##### MATERIAL FOR THE TASK

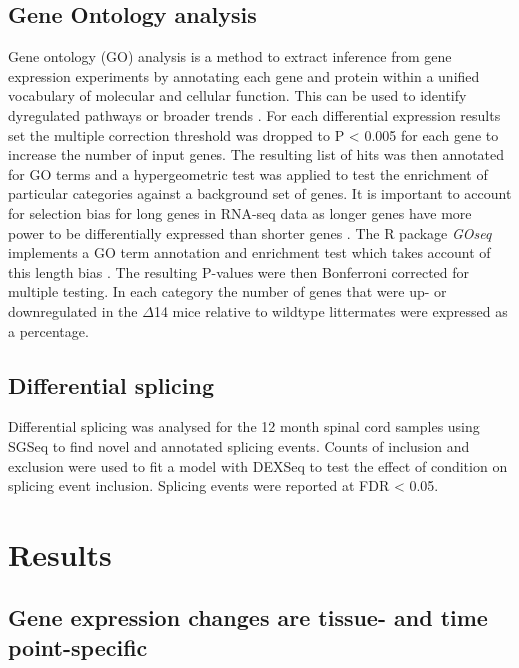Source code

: \subsection{Gene Ontology analysis}
Gene ontology (GO) analysis is a method to extract inference from gene expression experiments by annotating each gene and protein within a unified vocabulary of molecular and cellular function. This can be used to identify dyregulated pathways or broader trends \citep{Ashburner2000}. For each differential expression results set the multiple correction threshold was dropped to P < 0.005 for each gene to increase the number of input genes. The resulting list of hits was then annotated for GO terms and a hypergeometric test was applied to test the enrichment of particular categories against a background set of genes. It is important to account for selection bias for long genes in RNA-seq data as longer genes have more power to be differentially expressed than shorter genes \citep{Young2010}. The R package \textit{GOseq} implements a GO term annotation and enrichment test which takes account of this length bias \citep{Young2010}. The resulting P-values were then Bonferroni corrected for multiple testing. In each category the number of genes that were up- or downregulated in the $\Delta$14 mice relative to wildtype littermates were expressed as a percentage. 

\subsection{Differential splicing}
Differential splicing was analysed for the 12 month spinal cord samples using SGSeq \citep{Goldstein2016} to find novel and annotated splicing events. Counts of inclusion and exclusion were used to fit a model with DEXSeq \citep{Anders2012} to test the effect of condition on splicing event inclusion. Splicing events were reported at FDR < 0.05.

\section{Results}

\subsection{Gene expression changes are tissue- and time point-specific}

##########

Transcribe each record exactly as it stands, setting aside any pictures.

Source code

: \subsection{Gene Ontology analysis}
Gene ontology (GO) analysis is a method to extract inference from gene expression experiments by annotating each gene and protein within a unified vocabulary of molecular and cellular function. This can be used to identify dyregulated pathways or broader trends \citep{Ashburner2000}. For each differential expression results set the multiple correction threshold was dropped to P < 0.005 for each gene to increase the number of input genes. The resulting list of hits was then annotated for GO terms and a hypergeometric test was applied to test the enrichment of particular categories against a background set of genes. It is important to account for selection bias for long genes in RNA-seq data as longer genes have more power to be differentially expressed than shorter genes \citep{Young2010}. The R package \textit{GOseq} implements a GO term annotation and enrichment test which takes account of this length bias \citep{Young2010}. The resulting P-values were then Bonferroni corrected for multiple testing. In each category the number of genes that were up- or downregulated in the $\Delta$14 mice relative to wildtype littermates were expressed as a percentage. 

\subsection{Differential splicing}
Differential splicing was analysed for the 12 month spinal cord samples using SGSeq \citep{Goldstein2016} to find novel and annotated splicing events. Counts of inclusion and exclusion were used to fit a model with DEXSeq \citep{Anders2012} to test the effect of condition on splicing event inclusion. Splicing events were reported at FDR < 0.05.

\section{Results}

\subsection{Gene expression changes are tissue- and time point-specific}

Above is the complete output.